YOUR ASSIGNMENT:
Restate the entries word for word and skip every image.

---- RECORDS FOR THIS TASK

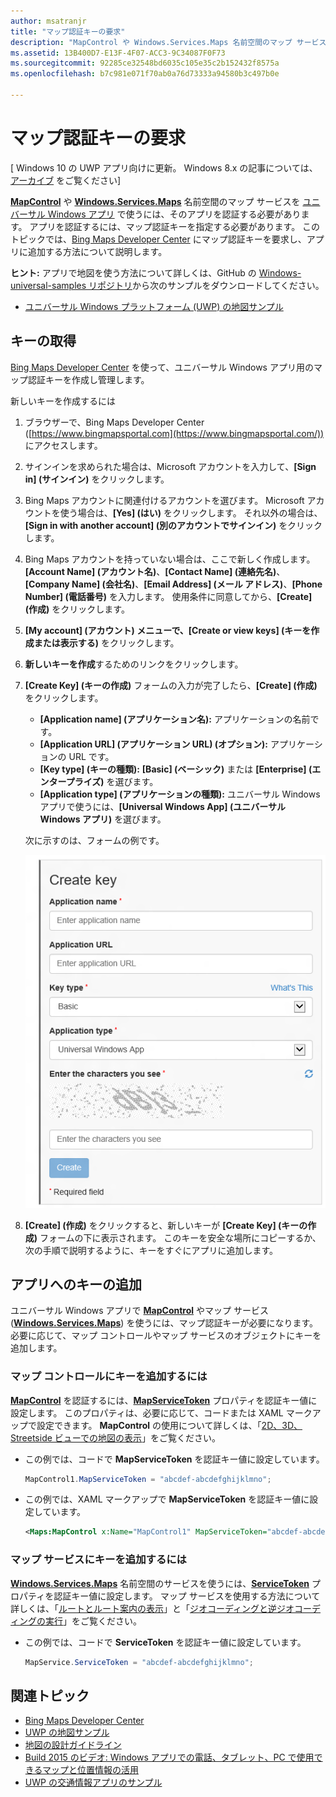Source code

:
 ```yaml
---
author: msatranjr
title: "マップ認証キーの要求"
description: "MapControl や Windows.Services.Maps 名前空間のマップ サービスをユニバーサル Windows アプリで使うには、そのアプリを認証する必要があります。"
ms.assetid: 13B400D7-E13F-4F07-ACC3-9C34087F0F73
ms.sourcegitcommit: 92285ce32548bd6035c105e35c2b152432f8575a
ms.openlocfilehash: b7c981e071f70ab0a76d73333a94580b3c497b0e

---
```


# マップ認証キーの要求


\[ Windows 10 の UWP アプリ向けに更新。 Windows 8.x の記事については、[アーカイブ](http://go.microsoft.com/fwlink/p/?linkid=619132) をご覧ください\]


[
            **MapControl**](https://msdn.microsoft.com/library/windows/apps/dn637004) や [**Windows.Services.Maps**](https://msdn.microsoft.com/library/windows/apps/dn636979) 名前空間のマップ サービスを [ユニバーサル Windows アプリ](https://msdn.microsoft.com/library/windows/apps/dn894631) で使うには、そのアプリを認証する必要があります。 アプリを認証するには、マップ認証キーを指定する必要があります。 このトピックでは、[Bing Maps Developer Center](https://www.bingmapsportal.com/) にマップ認証キーを要求し、アプリに追加する方法について説明します。

**ヒント:** アプリで地図を使う方法について詳しくは、GitHub の [Windows-universal-samples リポジトリ](http://go.microsoft.com/fwlink/p/?LinkId=619979)から次のサンプルをダウンロードしてください。

-   [ユニバーサル Windows プラットフォーム (UWP) の地図サンプル](http://go.microsoft.com/fwlink/p/?LinkId=619977)

## キーの取得


[Bing Maps Developer Center](https://www.bingmapsportal.com/) を使って、ユニバーサル Windows アプリ用のマップ認証キーを作成し管理します。

新しいキーを作成するには

1.  ブラウザーで、Bing Maps Developer Center ([https://www.bingmapsportal.com](https://www.bingmapsportal.com/)) にアクセスします。

2.  サインインを求められた場合は、Microsoft アカウントを入力して、**[Sign in] (サインイン)** をクリックします。

3.  Bing Maps アカウントに関連付けるアカウントを選びます。 Microsoft アカウントを使う場合は、**[Yes] (はい)** をクリックします。 それ以外の場合は、**[Sign in with another account] (別のアカウントでサインイン)** をクリックします。

4.  Bing Maps アカウントを持っていない場合は、ここで新しく作成します。 **[Account Name] (アカウント名)**、**[Contact Name] (連絡先名)**、**[Company Name] (会社名)**、**[Email Address] (メール アドレス)**、**[Phone Number] (電話番号)** を入力します。 使用条件に同意してから、**[Create] (作成)** をクリックします。

5.  **[My account] (アカウント) **メニューで、**[Create or view keys] (キーを作成または表示する)** をクリックします。

6.  **新しいキーを作成**するためのリンクをクリックします。

7.  **[Create Key] (キーの作成)** フォームの入力が完了したら、**[Create] (作成)** をクリックします。

    -   **[Application name] (アプリケーション名):** アプリケーションの名前です。
    -   **[Application URL] (アプリケーション URL) (オプション):** アプリケーションの URL です。
    -   **[Key type] (キーの種類):** **[Basic] (ベーシック)** または **[Enterprise] (エンタープライズ)** を選びます。
    -   **[Application type] (アプリケーションの種類):** ユニバーサル Windows アプリで使うには、**[Universal Windows App] (ユニバーサル Windows アプリ)** を選びます。

    次に示すのは、フォームの例です。

    ![[Create key] (キーの作成) フォームの例。](images/createkeydialog.png)

8.  **[Create] (作成)** をクリックすると、新しいキーが **[Create Key] (キーの作成)** フォームの下に表示されます。 このキーを安全な場所にコピーするか、次の手順で説明するように、キーをすぐにアプリに追加します。

## アプリへのキーの追加


ユニバーサル Windows アプリで [**MapControl**](https://msdn.microsoft.com/library/windows/apps/dn637004) やマップ サービス ([**Windows.Services.Maps**](https://msdn.microsoft.com/library/windows/apps/dn636979)) を使うには、マップ認証キーが必要になります。 必要に応じて、マップ コントロールやマップ サービスのオブジェクトにキーを追加します。

### マップ コントロールにキーを追加するには

[
            **MapControl**](https://msdn.microsoft.com/library/windows/apps/dn637004) を認証するには、[**MapServiceToken**](https://msdn.microsoft.com/library/windows/apps/dn637036) プロパティを認証キー値に設定します。 このプロパティは、必要に応じて、コードまたは XAML マークアップで設定できます。 **MapControl** の使用について詳しくは、「[2D、3D、Streetside ビューでの地図の表示](display-maps.md)」をご覧ください。

-   この例では、コードで **MapServiceToken** を認証キー値に設定しています。

    ```cs
    MapControl1.MapServiceToken = "abcdef-abcdefghijklmno";
    ```

-   この例では、XAML マークアップで **MapServiceToken** を認証キー値に設定しています。

    ```xml
    <Maps:MapControl x:Name="MapControl1" MapServiceToken="abcdef-abcdefghijklmno"/>
    ```

### マップ サービスにキーを追加するには

[
            **Windows.Services.Maps**](https://msdn.microsoft.com/library/windows/apps/dn636979) 名前空間のサービスを使うには、[**ServiceToken**](https://msdn.microsoft.com/library/windows/apps/dn636977) プロパティを認証キー値に設定します。 マップ サービスを使用する方法について詳しくは、「[ルートとルート案内の表示](routes-and-directions.md)」と「[ジオコーディングと逆ジオコーディングの実行](geocoding.md)」をご覧ください。

-   この例では、コードで **ServiceToken** を認証キー値に設定しています。

    ```cs
    MapService.ServiceToken = "abcdef-abcdefghijklmno";
    ```

## 関連トピック

* [Bing Maps Developer Center](https://www.bingmapsportal.com/)
* [UWP の地図サンプル](http://go.microsoft.com/fwlink/p/?LinkId=619977)
* [地図の設計ガイドライン](https://msdn.microsoft.com/library/windows/apps/dn596102)
* [Build 2015 のビデオ: Windows アプリでの電話、タブレット、PC で使用できるマップと位置情報の活用](https://channel9.msdn.com/Events/Build/2015/2-757)
* [UWP の交通情報アプリのサンプル](http://go.microsoft.com/fwlink/p/?LinkId=619982)





<!--HONumber=Jun16_HO4-->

--------

RESULT FOR THIS TASK:
Source code

:
 ```yaml
---
author: msatranjr
title: "マップ認証キーの要求"
description: "MapControl や Windows.Services.Maps 名前空間のマップ サービスをユニバーサル Windows アプリで使うには、そのアプリを認証する必要があります。"
ms.assetid: 13B400D7-E13F-4F07-ACC3-9C34087F0F73
ms.sourcegitcommit: 92285ce32548bd6035c105e35c2b152432f8575a
ms.openlocfilehash: b7c981e071f70ab0a76d73333a94580b3c497b0e

---
```


# マップ認証キーの要求


\[ Windows 10 の UWP アプリ向けに更新。 Windows 8.x の記事については、[アーカイブ](http://go.microsoft.com/fwlink/p/?linkid=619132) をご覧ください\]


[
            **MapControl**](https://msdn.microsoft.com/library/windows/apps/dn637004) や [**Windows.Services.Maps**](https://msdn.microsoft.com/library/windows/apps/dn636979) 名前空間のマップ サービスを [ユニバーサル Windows アプリ](https://msdn.microsoft.com/library/windows/apps/dn894631) で使うには、そのアプリを認証する必要があります。 アプリを認証するには、マップ認証キーを指定する必要があります。 このトピックでは、[Bing Maps Developer Center](https://www.bingmapsportal.com/) にマップ認証キーを要求し、アプリに追加する方法について説明します。

**ヒント:** アプリで地図を使う方法について詳しくは、GitHub の [Windows-universal-samples リポジトリ](http://go.microsoft.com/fwlink/p/?LinkId=619979)から次のサンプルをダウンロードしてください。

-   [ユニバーサル Windows プラットフォーム (UWP) の地図サンプル](http://go.microsoft.com/fwlink/p/?LinkId=619977)

## キーの取得


[Bing Maps Developer Center](https://www.bingmapsportal.com/) を使って、ユニバーサル Windows アプリ用のマップ認証キーを作成し管理します。

新しいキーを作成するには

1.  ブラウザーで、Bing Maps Developer Center ([https://www.bingmapsportal.com](https://www.bingmapsportal.com/)) にアクセスします。

2.  サインインを求められた場合は、Microsoft アカウントを入力して、**[Sign in] (サインイン)** をクリックします。

3.  Bing Maps アカウントに関連付けるアカウントを選びます。 Microsoft アカウントを使う場合は、**[Yes] (はい)** をクリックします。 それ以外の場合は、**[Sign in with another account] (別のアカウントでサインイン)** をクリックします。

4.  Bing Maps アカウントを持っていない場合は、ここで新しく作成します。 **[Account Name] (アカウント名)**、**[Contact Name] (連絡先名)**、**[Company Name] (会社名)**、**[Email Address] (メール アドレス)**、**[Phone Number] (電話番号)** を入力します。 使用条件に同意してから、**[Create] (作成)** をクリックします。

5.  **[My account] (アカウント) **メニューで、**[Create or view keys] (キーを作成または表示する)** をクリックします。

6.  **新しいキーを作成**するためのリンクをクリックします。

7.  **[Create Key] (キーの作成)** フォームの入力が完了したら、**[Create] (作成)** をクリックします。

    -   **[Application name] (アプリケーション名):** アプリケーションの名前です。
    -   **[Application URL] (アプリケーション URL) (オプション):** アプリケーションの URL です。
    -   **[Key type] (キーの種類):** **[Basic] (ベーシック)** または **[Enterprise] (エンタープライズ)** を選びます。
    -   **[Application type] (アプリケーションの種類):** ユニバーサル Windows アプリで使うには、**[Universal Windows App] (ユニバーサル Windows アプリ)** を選びます。

    次に示すのは、フォームの例です。

    ![[Create key] (キーの作成) フォームの例。](images/createkeydialog.png)

8.  **[Create] (作成)** をクリックすると、新しいキーが **[Create Key] (キーの作成)** フォームの下に表示されます。 このキーを安全な場所にコピーするか、次の手順で説明するように、キーをすぐにアプリに追加します。

## アプリへのキーの追加


ユニバーサル Windows アプリで [**MapControl**](https://msdn.microsoft.com/library/windows/apps/dn637004) やマップ サービス ([**Windows.Services.Maps**](https://msdn.microsoft.com/library/windows/apps/dn636979)) を使うには、マップ認証キーが必要になります。 必要に応じて、マップ コントロールやマップ サービスのオブジェクトにキーを追加します。

### マップ コントロールにキーを追加するには

[
            **MapControl**](https://msdn.microsoft.com/library/windows/apps/dn637004) を認証するには、[**MapServiceToken**](https://msdn.microsoft.com/library/windows/apps/dn637036) プロパティを認証キー値に設定します。 このプロパティは、必要に応じて、コードまたは XAML マークアップで設定できます。 **MapControl** の使用について詳しくは、「[2D、3D、Streetside ビューでの地図の表示](display-maps.md)」をご覧ください。

-   この例では、コードで **MapServiceToken** を認証キー値に設定しています。

    ```cs
    MapControl1.MapServiceToken = "abcdef-abcdefghijklmno";
    ```

-   この例では、XAML マークアップで **MapServiceToken** を認証キー値に設定しています。

    ```xml
    <Maps:MapControl x:Name="MapControl1" MapServiceToken="abcdef-abcdefghijklmno"/>
    ```

### マップ サービスにキーを追加するには

[
            **Windows.Services.Maps**](https://msdn.microsoft.com/library/windows/apps/dn636979) 名前空間のサービスを使うには、[**ServiceToken**](https://msdn.microsoft.com/library/windows/apps/dn636977) プロパティを認証キー値に設定します。 マップ サービスを使用する方法について詳しくは、「[ルートとルート案内の表示](routes-and-directions.md)」と「[ジオコーディングと逆ジオコーディングの実行](geocoding.md)」をご覧ください。

-   この例では、コードで **ServiceToken** を認証キー値に設定しています。

    ```cs
    MapService.ServiceToken = "abcdef-abcdefghijklmno";
    ```

## 関連トピック

* [Bing Maps Developer Center](https://www.bingmapsportal.com/)
* [UWP の地図サンプル](http://go.microsoft.com/fwlink/p/?LinkId=619977)
* [地図の設計ガイドライン](https://msdn.microsoft.com/library/windows/apps/dn596102)
* [Build 2015 のビデオ: Windows アプリでの電話、タブレット、PC で使用できるマップと位置情報の活用](https://channel9.msdn.com/Events/Build/2015/2-757)
* [UWP の交通情報アプリのサンプル](http://go.microsoft.com/fwlink/p/?LinkId=619982)





<!--HONumber=Jun16_HO4-->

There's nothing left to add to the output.